Dataset records
┌────────

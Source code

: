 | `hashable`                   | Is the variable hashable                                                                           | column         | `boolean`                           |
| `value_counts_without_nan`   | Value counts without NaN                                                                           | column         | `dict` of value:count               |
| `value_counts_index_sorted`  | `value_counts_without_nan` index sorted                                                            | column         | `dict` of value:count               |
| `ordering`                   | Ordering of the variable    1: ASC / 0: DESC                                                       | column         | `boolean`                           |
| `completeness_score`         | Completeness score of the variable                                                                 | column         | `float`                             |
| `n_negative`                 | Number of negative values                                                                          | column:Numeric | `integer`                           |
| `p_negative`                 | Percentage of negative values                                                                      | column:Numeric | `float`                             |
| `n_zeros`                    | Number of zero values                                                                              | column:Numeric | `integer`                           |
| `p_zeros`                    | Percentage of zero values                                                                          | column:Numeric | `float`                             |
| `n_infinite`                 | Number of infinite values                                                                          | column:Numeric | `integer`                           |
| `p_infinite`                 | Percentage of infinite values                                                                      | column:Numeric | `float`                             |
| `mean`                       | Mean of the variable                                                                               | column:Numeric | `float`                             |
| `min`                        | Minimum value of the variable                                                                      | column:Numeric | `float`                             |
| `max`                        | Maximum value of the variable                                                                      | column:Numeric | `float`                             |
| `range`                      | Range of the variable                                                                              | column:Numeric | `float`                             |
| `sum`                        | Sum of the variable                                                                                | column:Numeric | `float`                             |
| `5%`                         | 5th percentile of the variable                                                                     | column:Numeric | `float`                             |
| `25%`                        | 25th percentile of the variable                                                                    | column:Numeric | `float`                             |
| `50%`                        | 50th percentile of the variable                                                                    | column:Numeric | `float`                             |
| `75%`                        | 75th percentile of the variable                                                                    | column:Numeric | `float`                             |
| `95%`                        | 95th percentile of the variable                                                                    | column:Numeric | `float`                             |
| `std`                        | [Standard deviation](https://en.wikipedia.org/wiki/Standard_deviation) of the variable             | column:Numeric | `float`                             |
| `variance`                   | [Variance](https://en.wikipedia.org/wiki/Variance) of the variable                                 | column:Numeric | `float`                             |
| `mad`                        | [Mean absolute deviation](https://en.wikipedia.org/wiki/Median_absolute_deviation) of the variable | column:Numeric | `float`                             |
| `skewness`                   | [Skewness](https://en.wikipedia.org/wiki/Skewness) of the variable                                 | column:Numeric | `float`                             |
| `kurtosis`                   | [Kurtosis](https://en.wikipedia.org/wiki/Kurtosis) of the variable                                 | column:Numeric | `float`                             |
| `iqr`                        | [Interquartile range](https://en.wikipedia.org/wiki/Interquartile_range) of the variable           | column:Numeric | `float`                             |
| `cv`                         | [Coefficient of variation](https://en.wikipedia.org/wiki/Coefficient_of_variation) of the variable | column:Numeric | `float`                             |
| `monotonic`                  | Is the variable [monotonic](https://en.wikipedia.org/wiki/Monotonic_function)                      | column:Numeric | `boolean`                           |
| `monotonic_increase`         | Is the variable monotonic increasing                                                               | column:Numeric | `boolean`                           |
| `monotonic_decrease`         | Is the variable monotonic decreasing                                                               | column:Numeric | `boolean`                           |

└────────

- WHAT YOU SHOULD DO:
Among the lines above, return those that hold the word "zero".

- COMPLETED TASK:
| `n_zeros`                    | Number of zero values                                                                              | column:Numeric | `integer`                           |
| `p_zeros`                    | Percentage of zero values                                                                          | column:Numeric | `float`                             |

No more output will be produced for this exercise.